▶ Task details
Find every line in the records that holds the string "Link". Copy each one.

Source records
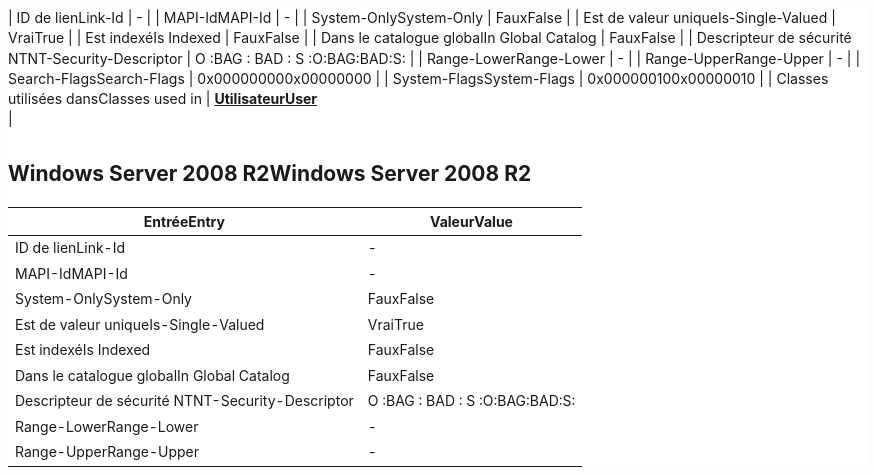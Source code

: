 | <span data-ttu-id="8dcc2-230">ID de lien</span><span class="sxs-lookup"><span data-stu-id="8dcc2-230">Link-Id</span></span>                | \-                                |
| <span data-ttu-id="8dcc2-231">MAPI-Id</span><span class="sxs-lookup"><span data-stu-id="8dcc2-231">MAPI-Id</span></span>                | \-                                |
| <span data-ttu-id="8dcc2-232">System-Only</span><span class="sxs-lookup"><span data-stu-id="8dcc2-232">System-Only</span></span>            | <span data-ttu-id="8dcc2-233">Faux</span><span class="sxs-lookup"><span data-stu-id="8dcc2-233">False</span></span>                             |
| <span data-ttu-id="8dcc2-234">Est de valeur unique</span><span class="sxs-lookup"><span data-stu-id="8dcc2-234">Is-Single-Valued</span></span>       | <span data-ttu-id="8dcc2-235">Vrai</span><span class="sxs-lookup"><span data-stu-id="8dcc2-235">True</span></span>                              |
| <span data-ttu-id="8dcc2-236">Est indexé</span><span class="sxs-lookup"><span data-stu-id="8dcc2-236">Is Indexed</span></span>             | <span data-ttu-id="8dcc2-237">Faux</span><span class="sxs-lookup"><span data-stu-id="8dcc2-237">False</span></span>                             |
| <span data-ttu-id="8dcc2-238">Dans le catalogue global</span><span class="sxs-lookup"><span data-stu-id="8dcc2-238">In Global Catalog</span></span>      | <span data-ttu-id="8dcc2-239">Faux</span><span class="sxs-lookup"><span data-stu-id="8dcc2-239">False</span></span>                             |
| <span data-ttu-id="8dcc2-240">Descripteur de sécurité NT</span><span class="sxs-lookup"><span data-stu-id="8dcc2-240">NT-Security-Descriptor</span></span> | <span data-ttu-id="8dcc2-241">O :BAG : BAD : S :</span><span class="sxs-lookup"><span data-stu-id="8dcc2-241">O:BAG:BAD:S:</span></span>                      |
| <span data-ttu-id="8dcc2-242">Range-Lower</span><span class="sxs-lookup"><span data-stu-id="8dcc2-242">Range-Lower</span></span>            | \-                                |
| <span data-ttu-id="8dcc2-243">Range-Upper</span><span class="sxs-lookup"><span data-stu-id="8dcc2-243">Range-Upper</span></span>            | \-                                |
| <span data-ttu-id="8dcc2-244">Search-Flags</span><span class="sxs-lookup"><span data-stu-id="8dcc2-244">Search-Flags</span></span>           | <span data-ttu-id="8dcc2-245">0x00000000</span><span class="sxs-lookup"><span data-stu-id="8dcc2-245">0x00000000</span></span>                        |
| <span data-ttu-id="8dcc2-246">System-Flags</span><span class="sxs-lookup"><span data-stu-id="8dcc2-246">System-Flags</span></span>           | <span data-ttu-id="8dcc2-247">0x00000010</span><span class="sxs-lookup"><span data-stu-id="8dcc2-247">0x00000010</span></span>                        |
| <span data-ttu-id="8dcc2-248">Classes utilisées dans</span><span class="sxs-lookup"><span data-stu-id="8dcc2-248">Classes used in</span></span>        | [<span data-ttu-id="8dcc2-249">**Utilisateur**</span><span class="sxs-lookup"><span data-stu-id="8dcc2-249">**User**</span></span>](c-user.md)<br/> |



## <a name="windows-server-2008-r2"></a><span data-ttu-id="8dcc2-250">Windows Server 2008 R2</span><span class="sxs-lookup"><span data-stu-id="8dcc2-250">Windows Server 2008 R2</span></span>



| <span data-ttu-id="8dcc2-251">Entrée</span><span class="sxs-lookup"><span data-stu-id="8dcc2-251">Entry</span></span> | <span data-ttu-id="8dcc2-252">Valeur</span><span class="sxs-lookup"><span data-stu-id="8dcc2-252">Value</span></span> |
|------------------------|-----------------------------------|
| <span data-ttu-id="8dcc2-253">ID de lien</span><span class="sxs-lookup"><span data-stu-id="8dcc2-253">Link-Id</span></span>                | \-                                |
| <span data-ttu-id="8dcc2-254">MAPI-Id</span><span class="sxs-lookup"><span data-stu-id="8dcc2-254">MAPI-Id</span></span>                | \-                                |
| <span data-ttu-id="8dcc2-255">System-Only</span><span class="sxs-lookup"><span data-stu-id="8dcc2-255">System-Only</span></span>            | <span data-ttu-id="8dcc2-256">Faux</span><span class="sxs-lookup"><span data-stu-id="8dcc2-256">False</span></span>                             |
| <span data-ttu-id="8dcc2-257">Est de valeur unique</span><span class="sxs-lookup"><span data-stu-id="8dcc2-257">Is-Single-Valued</span></span>       | <span data-ttu-id="8dcc2-258">Vrai</span><span class="sxs-lookup"><span data-stu-id="8dcc2-258">True</span></span>                              |
| <span data-ttu-id="8dcc2-259">Est indexé</span><span class="sxs-lookup"><span data-stu-id="8dcc2-259">Is Indexed</span></span>             | <span data-ttu-id="8dcc2-260">Faux</span><span class="sxs-lookup"><span data-stu-id="8dcc2-260">False</span></span>                             |
| <span data-ttu-id="8dcc2-261">Dans le catalogue global</span><span class="sxs-lookup"><span data-stu-id="8dcc2-261">In Global Catalog</span></span>      | <span data-ttu-id="8dcc2-262">Faux</span><span class="sxs-lookup"><span data-stu-id="8dcc2-262">False</span></span>                             |
| <span data-ttu-id="8dcc2-263">Descripteur de sécurité NT</span><span class="sxs-lookup"><span data-stu-id="8dcc2-263">NT-Security-Descriptor</span></span> | <span data-ttu-id="8dcc2-264">O :BAG : BAD : S :</span><span class="sxs-lookup"><span data-stu-id="8dcc2-264">O:BAG:BAD:S:</span></span>                      |
| <span data-ttu-id="8dcc2-265">Range-Lower</span><span class="sxs-lookup"><span data-stu-id="8dcc2-265">Range-Lower</span></span>            | \-                                |
| <span data-ttu-id="8dcc2-266">Range-Upper</span><span class="sxs-lookup"><span data-stu-id="8dcc2-266">Range-Upper</span></span>            | \-                                |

▶ Written answer
: | <span data-ttu-id="8dcc2-230">ID de lien</span><span class="sxs-lookup"><span data-stu-id="8dcc2-230">Link-Id</span></span>                | \-                                |
| <span data-ttu-id="8dcc2-253">ID de lien</span><span class="sxs-lookup"><span data-stu-id="8dcc2-253">Link-Id</span></span>                | \-                                |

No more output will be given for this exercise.